» About this task
All of the lines below should be output exactly as shown.

==============================

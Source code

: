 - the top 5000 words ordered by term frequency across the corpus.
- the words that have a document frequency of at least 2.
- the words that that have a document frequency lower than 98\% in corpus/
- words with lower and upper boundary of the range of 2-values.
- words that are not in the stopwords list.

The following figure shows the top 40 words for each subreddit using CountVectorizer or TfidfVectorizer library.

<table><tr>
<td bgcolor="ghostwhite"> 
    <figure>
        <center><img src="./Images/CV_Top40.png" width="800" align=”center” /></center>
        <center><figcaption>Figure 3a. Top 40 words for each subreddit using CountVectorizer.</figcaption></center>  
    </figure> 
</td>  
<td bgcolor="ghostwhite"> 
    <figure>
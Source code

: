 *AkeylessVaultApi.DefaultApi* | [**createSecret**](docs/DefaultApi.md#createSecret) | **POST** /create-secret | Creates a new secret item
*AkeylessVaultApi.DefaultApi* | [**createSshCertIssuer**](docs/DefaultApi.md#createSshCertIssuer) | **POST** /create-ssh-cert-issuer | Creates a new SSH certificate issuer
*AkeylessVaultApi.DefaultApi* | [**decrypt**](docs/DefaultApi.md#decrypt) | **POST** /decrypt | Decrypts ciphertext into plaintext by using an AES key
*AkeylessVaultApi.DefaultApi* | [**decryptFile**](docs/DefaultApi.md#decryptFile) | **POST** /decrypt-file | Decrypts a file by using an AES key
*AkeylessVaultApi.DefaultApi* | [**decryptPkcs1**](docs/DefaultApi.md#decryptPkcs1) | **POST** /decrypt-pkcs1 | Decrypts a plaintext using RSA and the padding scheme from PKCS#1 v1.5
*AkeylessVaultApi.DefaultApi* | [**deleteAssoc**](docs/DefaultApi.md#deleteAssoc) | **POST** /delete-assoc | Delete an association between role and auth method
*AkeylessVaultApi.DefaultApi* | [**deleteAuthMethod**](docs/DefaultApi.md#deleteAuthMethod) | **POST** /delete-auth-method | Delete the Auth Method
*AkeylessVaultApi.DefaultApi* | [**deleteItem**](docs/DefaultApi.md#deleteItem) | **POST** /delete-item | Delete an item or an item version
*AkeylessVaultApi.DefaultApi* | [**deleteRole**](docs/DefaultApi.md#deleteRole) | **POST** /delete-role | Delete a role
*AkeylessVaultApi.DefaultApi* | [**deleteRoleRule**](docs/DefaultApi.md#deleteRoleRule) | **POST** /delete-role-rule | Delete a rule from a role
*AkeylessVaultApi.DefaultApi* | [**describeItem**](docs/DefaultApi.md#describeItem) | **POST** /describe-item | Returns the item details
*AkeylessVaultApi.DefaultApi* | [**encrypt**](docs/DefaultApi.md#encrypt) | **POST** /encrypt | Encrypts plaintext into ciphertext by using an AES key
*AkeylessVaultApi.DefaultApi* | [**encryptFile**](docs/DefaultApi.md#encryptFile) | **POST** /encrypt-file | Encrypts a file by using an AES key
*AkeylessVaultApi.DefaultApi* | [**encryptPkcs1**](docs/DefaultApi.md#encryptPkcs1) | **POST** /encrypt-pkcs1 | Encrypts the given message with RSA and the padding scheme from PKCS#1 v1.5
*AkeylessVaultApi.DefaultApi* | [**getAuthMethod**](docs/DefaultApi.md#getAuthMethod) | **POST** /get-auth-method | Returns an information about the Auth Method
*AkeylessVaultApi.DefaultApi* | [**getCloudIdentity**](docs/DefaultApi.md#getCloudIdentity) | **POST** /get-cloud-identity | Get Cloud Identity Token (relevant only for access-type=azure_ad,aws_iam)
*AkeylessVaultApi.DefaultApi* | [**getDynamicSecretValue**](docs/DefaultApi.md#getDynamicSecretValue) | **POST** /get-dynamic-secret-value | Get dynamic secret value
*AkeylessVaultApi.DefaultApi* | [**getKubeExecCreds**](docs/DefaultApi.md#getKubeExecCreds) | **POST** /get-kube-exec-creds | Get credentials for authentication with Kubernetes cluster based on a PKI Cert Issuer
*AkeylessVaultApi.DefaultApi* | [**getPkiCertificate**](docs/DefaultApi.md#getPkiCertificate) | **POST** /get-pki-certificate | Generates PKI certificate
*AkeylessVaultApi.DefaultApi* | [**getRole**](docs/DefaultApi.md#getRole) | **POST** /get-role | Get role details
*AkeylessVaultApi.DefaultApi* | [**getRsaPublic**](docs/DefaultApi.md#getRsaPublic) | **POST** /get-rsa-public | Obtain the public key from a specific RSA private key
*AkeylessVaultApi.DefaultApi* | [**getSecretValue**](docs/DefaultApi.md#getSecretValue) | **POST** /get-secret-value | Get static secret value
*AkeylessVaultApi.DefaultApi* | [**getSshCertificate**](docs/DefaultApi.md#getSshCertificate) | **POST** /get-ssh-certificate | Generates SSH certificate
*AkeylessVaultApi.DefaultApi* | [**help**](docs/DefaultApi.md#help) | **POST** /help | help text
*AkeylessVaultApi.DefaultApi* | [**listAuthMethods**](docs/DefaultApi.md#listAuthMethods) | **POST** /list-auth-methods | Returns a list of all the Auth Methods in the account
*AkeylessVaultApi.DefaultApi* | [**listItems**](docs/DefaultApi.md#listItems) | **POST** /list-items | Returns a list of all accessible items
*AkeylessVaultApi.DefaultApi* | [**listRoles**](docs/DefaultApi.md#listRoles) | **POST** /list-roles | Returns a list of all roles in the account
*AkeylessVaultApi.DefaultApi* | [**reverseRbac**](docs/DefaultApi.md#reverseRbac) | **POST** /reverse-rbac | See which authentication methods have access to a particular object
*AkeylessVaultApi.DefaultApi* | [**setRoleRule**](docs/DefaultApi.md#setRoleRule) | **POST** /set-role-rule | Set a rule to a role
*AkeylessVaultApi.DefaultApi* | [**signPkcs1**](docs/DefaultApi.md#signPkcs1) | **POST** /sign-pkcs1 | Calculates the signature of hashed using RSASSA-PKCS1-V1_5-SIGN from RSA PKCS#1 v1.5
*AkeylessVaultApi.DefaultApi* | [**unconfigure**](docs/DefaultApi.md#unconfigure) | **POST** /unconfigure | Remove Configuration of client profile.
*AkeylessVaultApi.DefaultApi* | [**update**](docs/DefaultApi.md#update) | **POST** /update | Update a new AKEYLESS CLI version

==============================

» Output below
Source code

: - the top 5000 words ordered by term frequency across the corpus.
- the words that have a document frequency of at least 2.
- the words that that have a document frequency lower than 98\% in corpus/
- words with lower and upper boundary of the range of 2-values.
- words that are not in the stopwords list.

The following figure shows the top 40 words for each subreddit using CountVectorizer or TfidfVectorizer library.

<table><tr>
<td bgcolor="ghostwhite"> 
    <figure>
        <center><img src="./Images/CV_Top40.png" width="800" align=”center” /></center>
        <center><figcaption>Figure 3a. Top 40 words for each subreddit using CountVectorizer.</figcaption></center>  
    </figure> 
</td>  
<td bgcolor="ghostwhite"> 
    <figure>
Source code

: *AkeylessVaultApi.DefaultApi* | [**createSecret**](docs/DefaultApi.md#createSecret) | **POST** /create-secret | Creates a new secret item
*AkeylessVaultApi.DefaultApi* | [**createSshCertIssuer**](docs/DefaultApi.md#createSshCertIssuer) | **POST** /create-ssh-cert-issuer | Creates a new SSH certificate issuer
*AkeylessVaultApi.DefaultApi* | [**decrypt**](docs/DefaultApi.md#decrypt) | **POST** /decrypt | Decrypts ciphertext into plaintext by using an AES key
*AkeylessVaultApi.DefaultApi* | [**decryptFile**](docs/DefaultApi.md#decryptFile) | **POST** /decrypt-file | Decrypts a file by using an AES key
*AkeylessVaultApi.DefaultApi* | [**decryptPkcs1**](docs/DefaultApi.md#decryptPkcs1) | **POST** /decrypt-pkcs1 | Decrypts a plaintext using RSA and the padding scheme from PKCS#1 v1.5
*AkeylessVaultApi.DefaultApi* | [**deleteAssoc**](docs/DefaultApi.md#deleteAssoc) | **POST** /delete-assoc | Delete an association between role and auth method
*AkeylessVaultApi.DefaultApi* | [**deleteAuthMethod**](docs/DefaultApi.md#deleteAuthMethod) | **POST** /delete-auth-method | Delete the Auth Method
*AkeylessVaultApi.DefaultApi* | [**deleteItem**](docs/DefaultApi.md#deleteItem) | **POST** /delete-item | Delete an item or an item version
*AkeylessVaultApi.DefaultApi* | [**deleteRole**](docs/DefaultApi.md#deleteRole) | **POST** /delete-role | Delete a role
*AkeylessVaultApi.DefaultApi* | [**deleteRoleRule**](docs/DefaultApi.md#deleteRoleRule) | **POST** /delete-role-rule | Delete a rule from a role
*AkeylessVaultApi.DefaultApi* | [**describeItem**](docs/DefaultApi.md#describeItem) | **POST** /describe-item | Returns the item details
*AkeylessVaultApi.DefaultApi* | [**encrypt**](docs/DefaultApi.md#encrypt) | **POST** /encrypt | Encrypts plaintext into ciphertext by using an AES key
*AkeylessVaultApi.DefaultApi* | [**encryptFile**](docs/DefaultApi.md#encryptFile) | **POST** /encrypt-file | Encrypts a file by using an AES key
*AkeylessVaultApi.DefaultApi* | [**encryptPkcs1**](docs/DefaultApi.md#encryptPkcs1) | **POST** /encrypt-pkcs1 | Encrypts the given message with RSA and the padding scheme from PKCS#1 v1.5
*AkeylessVaultApi.DefaultApi* | [**getAuthMethod**](docs/DefaultApi.md#getAuthMethod) | **POST** /get-auth-method | Returns an information about the Auth Method
*AkeylessVaultApi.DefaultApi* | [**getCloudIdentity**](docs/DefaultApi.md#getCloudIdentity) | **POST** /get-cloud-identity | Get Cloud Identity Token (relevant only for access-type=azure_ad,aws_iam)
*AkeylessVaultApi.DefaultApi* | [**getDynamicSecretValue**](docs/DefaultApi.md#getDynamicSecretValue) | **POST** /get-dynamic-secret-value | Get dynamic secret value
*AkeylessVaultApi.DefaultApi* | [**getKubeExecCreds**](docs/DefaultApi.md#getKubeExecCreds) | **POST** /get-kube-exec-creds | Get credentials for authentication with Kubernetes cluster based on a PKI Cert Issuer
*AkeylessVaultApi.DefaultApi* | [**getPkiCertificate**](docs/DefaultApi.md#getPkiCertificate) | **POST** /get-pki-certificate | Generates PKI certificate
*AkeylessVaultApi.DefaultApi* | [**getRole**](docs/DefaultApi.md#getRole) | **POST** /get-role | Get role details
*AkeylessVaultApi.DefaultApi* | [**getRsaPublic**](docs/DefaultApi.md#getRsaPublic) | **POST** /get-rsa-public | Obtain the public key from a specific RSA private key
*AkeylessVaultApi.DefaultApi* | [**getSecretValue**](docs/DefaultApi.md#getSecretValue) | **POST** /get-secret-value | Get static secret value
*AkeylessVaultApi.DefaultApi* | [**getSshCertificate**](docs/DefaultApi.md#getSshCertificate) | **POST** /get-ssh-certificate | Generates SSH certificate
*AkeylessVaultApi.DefaultApi* | [**help**](docs/DefaultApi.md#help) | **POST** /help | help text
*AkeylessVaultApi.DefaultApi* | [**listAuthMethods**](docs/DefaultApi.md#listAuthMethods) | **POST** /list-auth-methods | Returns a list of all the Auth Methods in the account
*AkeylessVaultApi.DefaultApi* | [**listItems**](docs/DefaultApi.md#listItems) | **POST** /list-items | Returns a list of all accessible items
*AkeylessVaultApi.DefaultApi* | [**listRoles**](docs/DefaultApi.md#listRoles) | **POST** /list-roles | Returns a list of all roles in the account
*AkeylessVaultApi.DefaultApi* | [**reverseRbac**](docs/DefaultApi.md#reverseRbac) | **POST** /reverse-rbac | See which authentication methods have access to a particular object
*AkeylessVaultApi.DefaultApi* | [**setRoleRule**](docs/DefaultApi.md#setRoleRule) | **POST** /set-role-rule | Set a rule to a role
*AkeylessVaultApi.DefaultApi* | [**signPkcs1**](docs/DefaultApi.md#signPkcs1) | **POST** /sign-pkcs1 | Calculates the signature of hashed using RSASSA-PKCS1-V1_5-SIGN from RSA PKCS#1 v1.5
*AkeylessVaultApi.DefaultApi* | [**unconfigure**](docs/DefaultApi.md#unconfigure) | **POST** /unconfigure | Remove Configuration of client profile.
*AkeylessVaultApi.DefaultApi* | [**update**](docs/DefaultApi.md#update) | **POST** /update | Update a new AKEYLESS CLI version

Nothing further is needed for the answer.